Escudero, el gentleman
Si Rafa Iriondo fue un gran extremo derecha rematador pero nunca pudo ser el delantero centro que siempre quiso ser, ello se debió a una causa de fuerza mayor: Telmo Zarraonaindía, uno de los grandes goleadores de la historia del fútbol. Seis veces máximo realizador de la Liga, deportista ejemplar por su caballerosidad, internacional indiscutible, autor del gol más famoso de la historia del fútbol español (Maracaná, 1950), la carrera y la figura del hijo del jefe de estación de Asua trascienden con mucho el ámbito del Athletic. Como también lo trasciende la de su lugarteniente durante tanto años, 'Piru' Gainza. Aprendiz de tornero en La Baskonia, este zurdo de Basauri obró en unos meses el milagro de que nadie en San Mamés echara de menos a 'Bala Roja'. No es de extrañar: 'Piru', al que una exhibición con la selección española en Dalymount Park le valió el apodo de 'el Gamo de Dublín' lo tenía todo: velocidad, cambio de ritmo, mala leche, astucia, capacidad de improvisación y una zurda que era un revólver envuelto en un pañuelo de seda.
A estos cuatro grandes se les unió aquella tarde en Montjuic un elemento peculiar: Rafael Escudero, el sobrino de Germán Echevarría, 'Maneras'. Escudero era todo un gentleman y un futbolista magnífico que hubiera encajado como un guante en aquella delantera.

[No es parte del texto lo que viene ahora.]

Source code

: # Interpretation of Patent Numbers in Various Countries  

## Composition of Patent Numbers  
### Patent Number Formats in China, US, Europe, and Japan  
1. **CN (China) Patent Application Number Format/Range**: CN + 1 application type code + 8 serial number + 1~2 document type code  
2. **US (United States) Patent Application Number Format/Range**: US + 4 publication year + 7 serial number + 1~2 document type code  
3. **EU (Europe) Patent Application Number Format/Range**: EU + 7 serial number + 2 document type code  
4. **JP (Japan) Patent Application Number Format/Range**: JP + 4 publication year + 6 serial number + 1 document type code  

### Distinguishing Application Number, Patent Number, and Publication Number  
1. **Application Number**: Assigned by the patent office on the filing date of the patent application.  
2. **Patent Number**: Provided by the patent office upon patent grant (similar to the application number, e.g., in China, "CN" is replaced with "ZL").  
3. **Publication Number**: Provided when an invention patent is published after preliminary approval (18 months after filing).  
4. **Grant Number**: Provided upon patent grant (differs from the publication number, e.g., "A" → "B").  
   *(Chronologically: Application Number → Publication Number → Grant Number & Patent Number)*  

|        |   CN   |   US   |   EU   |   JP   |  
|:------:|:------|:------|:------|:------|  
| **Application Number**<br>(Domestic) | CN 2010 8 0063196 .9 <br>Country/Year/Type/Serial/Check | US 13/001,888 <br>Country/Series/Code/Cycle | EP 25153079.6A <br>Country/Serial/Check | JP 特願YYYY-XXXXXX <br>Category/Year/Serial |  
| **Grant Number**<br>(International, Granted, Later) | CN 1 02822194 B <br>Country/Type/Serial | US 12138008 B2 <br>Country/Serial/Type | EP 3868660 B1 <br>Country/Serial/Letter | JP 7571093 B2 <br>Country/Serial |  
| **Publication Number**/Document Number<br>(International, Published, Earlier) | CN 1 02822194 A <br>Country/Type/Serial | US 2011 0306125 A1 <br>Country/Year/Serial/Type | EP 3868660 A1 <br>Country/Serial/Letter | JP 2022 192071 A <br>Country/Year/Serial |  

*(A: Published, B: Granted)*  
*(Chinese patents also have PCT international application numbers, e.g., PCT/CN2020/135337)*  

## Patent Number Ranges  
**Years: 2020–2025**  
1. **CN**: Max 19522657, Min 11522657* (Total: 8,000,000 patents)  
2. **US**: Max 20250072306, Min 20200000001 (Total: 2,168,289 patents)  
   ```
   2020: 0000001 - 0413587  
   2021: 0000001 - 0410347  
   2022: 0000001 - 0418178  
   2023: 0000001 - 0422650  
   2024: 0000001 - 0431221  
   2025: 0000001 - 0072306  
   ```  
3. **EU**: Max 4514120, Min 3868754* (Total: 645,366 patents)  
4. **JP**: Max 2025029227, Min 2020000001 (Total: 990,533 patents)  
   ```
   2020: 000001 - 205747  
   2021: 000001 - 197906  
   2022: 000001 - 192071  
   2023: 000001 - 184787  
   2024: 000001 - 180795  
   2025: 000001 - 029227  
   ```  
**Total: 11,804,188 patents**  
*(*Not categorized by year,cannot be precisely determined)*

Sin embargo, su concepción amateur del fútbol le hizo jugar sólo una temporada en el Athletic y completar toda su carrera deportiva en el Indautxu. Escudero, que murió en 1953 en un accidente de aviación, fue decisivo en aquella final contra el Valencia, que no tuvo el equilibrio que se esperaba. Los pupilos de Cubells sólo aguantaron veinte minutos el ritmo del Athletic, al que Zarra adelantó en el minuto 20. Escudero, a pase de Gainza, hizo el 2-0 definitivo poco antes del descanso.